[Devel] Re: [C/R v20][PATCH 38/96] c/r: dump open file descriptors

Fri Mar 19 21:43:10 PDT 2010

On Fri, Mar 19, 2010 at 05:19:22PM -0600, Andreas Dilger wrote:
> On 2010-03-18, at 18:59, Oren Laadan wrote:
> >+int checkpoint_fname(struct ckpt_ctx *ctx, struct path *path,
> >struct path *root)
> >+{
> >+	fname = ckpt_fill_fname(path, root, buf, &flen);
> >+	if (!IS_ERR(fname)) {
> >+		ret = ckpt_write_obj_type(ctx, fname, flen,
> >+					  CKPT_HDR_FILE_NAME);
> 
> What is the intended use case for the checkpoint/restore being
> developed here?  It seems like a major risk to do the checkpoint

Yes, as you anticipated below, we want to be able to migrate the
image to a similar node.

> using the filename, since this is not guaranteed to stay constant
> and the restore may give you a different state than what was running
> when the checkpoint was done.  Storing a file handle in the

We're aware of this.

Our assumption is userspace will freeze the filesystem and/or take
suitable snapshots (e.g. with btrfs) while the tasks being checkpointed
are also frozen. If userspace wants to freeze everything but the task
performing the checkpoint then that's fine too.

We decided to have userspace checkpoint the filesystem contents because
it will likely take an extraordinarily long time. We anticipate that
userspace will want to take advantage of many time-saving strategies
which would be impossible to anticipate perfectly for our kernel
syscall ABI.

Even though a wide set of time-saving strategies is available,
the goal is to keep the checkpoint image format and content
independent of the tools that perform migration.

> checkpoint, instead of (or in addition to) the filename would allow
> restoring the state correctly.
>
> Note that you would also need to store some kind of FSID as part of
> the file handle, which is a functionality that would be desirable
> for Aneesh's recent open_by_handle() patches as well, so getting
> this right once would be of use to both projects.

I haven't looked at those, sorry.
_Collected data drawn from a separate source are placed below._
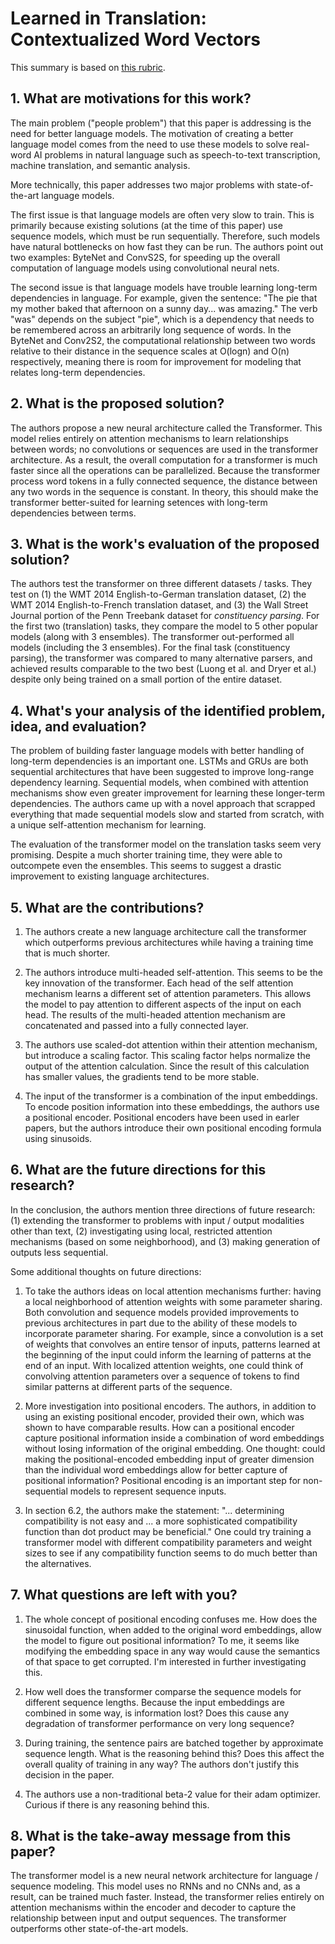 # Learned in Translation: Contextualized Word Vectors

This summary is based on [this rubric](https://cseweb.ucsd.edu/~wgg/CSE210/howtoread.html).

## 1. What are motivations for this work?

The main problem ("people problem") that this paper is addressing is the need
for better language models. The motivation of creating a better language model
comes from the need to use these models to solve real-word AI problems in natural
language such as speech-to-text transcription, machine translation, and semantic
analysis.

More technically, this paper addresses two major problems with state-of-the-art
language models.

The first issue is that language models are often very slow to train.
This is primarily because existing solutions (at the time of this paper) use
sequence models, which must be run sequentially. Therefore, such models have
natural bottlenecks on how fast they can be run. The authors point out two
examples: ByteNet and ConvS2S, for speeding up the overall computation of
language models using convolutional neural nets.

The second issue is that language models have trouble learning long-term
dependencies in language. For example, given the sentence: "The pie that
my mother baked that afternoon on a sunny day... was amazing." The verb "was"
depends on the subject "pie", which is a dependency that needs to be remembered
across an arbitrarily long sequence of words. In the ByteNet and Conv2S2, the
computational relationship between two words relative to their distance in
the sequence scales at O(logn) and O(n) respectively, meaning there is room
for improvement for modeling that relates long-term dependencies.

## 2. What is the proposed solution?

The authors propose a new neural architecture called the Transformer. This model
relies entirely on attention mechanisms to learn relationships between words;
no convolutions or sequences are used in the transformer architecture. As a
result, the overall computation for a transformer is much faster since all the
operations can be parallelized. Because the transformer process word tokens
in a fully connected sequence, the distance between any two words in the
sequence is constant. In theory, this should make the transformer better-suited
for learning setences with long-term dependencies between terms.

## 3. What is the work's evaluation of the proposed solution?

The authors test the transformer on three different datasets / tasks.
They test on (1) the WMT 2014 English-to-German translation dataset, (2)
the WMT 2014 English-to-French translation dataset, and (3) the Wall Street
Journal portion of the Penn Treebank dataset for _constituency parsing_.
For the first two (translation) tasks, they compare the model to 5 other
popular models (along with 3 ensembles). The transformer out-performed
all models (including the 3 ensembles). For the final task
(constituency parsing), the transformer was compared to many alternative
parsers, and achieved results comparable to the two best (Luong et al. and
Dryer et al.) despite only being trained on a small portion of the entire
dataset.

## 4. What's your analysis of the identified problem, idea, and evaluation?

The problem of building faster language models with better handling of
long-term dependencies is an important one. LSTMs and GRUs are both sequential
architectures that have been suggested to improve long-range dependency
learning. Sequential models, when combined with attention mechanisms show even
greater improvement for learning these longer-term dependencies. The authors
came up with a novel approach that scrapped everything that made sequential
models slow and started from scratch, with a unique self-attention mechanism
for learning.

The evaluation of the transformer model on the translation tasks seem
very promising. Despite a much shorter training time, they were able
to outcompete even the ensembles. This seems to suggest a drastic improvement
to existing language architectures.

## 5. What are the contributions?

1. The authors create a new language architecture call the transformer which
   outperforms previous architectures while having a training time that is
   much shorter.

2. The authors introduce multi-headed self-attention. This seems to be the key
   innovation of the transformer. Each head of the self attention mechanism
   learns a different set of attention parameters. This allows the model to
   pay attention to different aspects of the input on each head. The results
   of the multi-headed attention mechanism are concatenated and passed into
   a fully connected layer.

3. The authors use scaled-dot attention within their attention mechanism, but
   introduce a scaling factor. This scaling factor helps normalize the output
   of the attention calculation. Since the result of this calculation has
   smaller values, the gradients tend to be more stable.

4. The input of the transformer is a combination of the input embeddings. To
   encode position information into these embeddings, the authors use a
   positional encoder. Positional encoders have been used in earler papers,
   but the authors introduce their own positional encoding formula using
   sinusoids.

## 6. What are the future directions for this research?

In the conclusion, the authors mention three directions of future research:
(1) extending the transformer to problems with input / output modalities other
than text, (2) investigating using local, restricted attention mechanisms (based
on some neighborhood), and (3) making generation of outputs less sequential.

Some additional thoughts on future directions:

1. To take the authors ideas on local attention mechanisms further: having a
   local neighborhood of attention weights with some parameter sharing. Both
   convolution and sequence models provided improvements to previous
   architectures in part due to the ability of these models to incorporate
   parameter sharing. For example, since a convolution is a set of weights
   that convolves an entire tensor of inputs, patterns learned at the beginning
   of the input could inform the learning of patterns at the end of an input.
   With localized attention weights, one could think of convolving attention
   parameters over a sequence of tokens to find similar patterns at different
   parts of the sequence.

2. More investigation into positional encoders. The authors, in addition
   to using an existing positional encoder, provided their own, which was shown
   to have comparable results. How can a positional encoder capture positional
   information inside a combination of word embeddings without losing information
   of the original embedding. One thought: could making the positional-encoded
   embedding input of greater dimension than the individual word embeddings
   allow for better capture of positional information? Positional encoding
   is an important step for non-sequential models to represent sequence inputs.

3. In section 6.2, the authors make the statement: "... determining compatibility
   is not easy and ... a more sophisticated compatibility function than dot
   product may be beneficial." One could try training a transformer model with
   different compatibility parameters and weight sizes to see if any
   compatibility function seems to do much better than the alternatives.

## 7. What questions are left with you?

1. The whole concept of positional encoding confuses me. How does the sinusoidal
   function, when added to the original word embeddings, allow the model to
   figure out positional information? To me, it seems like modifying the
   embedding space in any way would cause the semantics of that space to get
   corrupted. I'm interested in further investigating this.

2. How well does the transformer comparse the sequence models for different
   sequence lengths. Because the input embeddings are combined in some way,
   is information lost? Does this cause any degradation of transformer
   performance on very long sequence?

3. During training, the sentence pairs are batched together by approximate
   sequence length. What is the reasoning behind this? Does this affect the
   overall quality of training in any way? The authors don't justify this
   decision in the paper.

4. The authors use a non-traditional beta-2 value for their adam optimizer.
   Curious if there is any reasoning behind this.

## 8. What is the take-away message from this paper?

The transformer model is a new neural network architecture for language /
sequence modeling. This model uses no RNNs and no CNNs and, as a result,
can be trained much faster. Instead, the transformer relies entirely on
attention mechanisms within the encoder and decoder to capture the relationship
between input and output sequences. The transformer outperforms other
state-of-the-art models.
It may be useful but I think
there's room for adding that in the future as you hinted above.
My guess is, depending on the environment of the restarting machine,
an FSID might not even be enough. Again -- I need to find some time
to review those patches before I can be sure :).

Userspace coordinates the management of the nodes and thus knows
best how to map things like major:minor, /dev/foo, and/or
uuids to the appropriate "things" when it comes time to restart.
The best the kernel can do is provide all of those so that userspace
can make the choices it needs to. However, most of that information is
already available via /proc in mountinfo or via other userspace tools.
So we don't save it in the image nor do we provide new interfaces to
get it.

> That said, if the intent is to allow the restore to be done on
> another node with a "similar" filesystem (e.g. created by rsync/node
> image), instead of having a coherent distributed filesystem on all
> of the nodes then the filename makes sense.

Yes, this is the intent.

> I would recommend to store both the file handle+FSID and the
> filename, preferring the former for "100% correct" restores on the
> same node, and the latter for being able to restore on a similar
> node (e.g. system files and such that are expected to be the same on
> all nodes, but do not necessarily have the same inode number).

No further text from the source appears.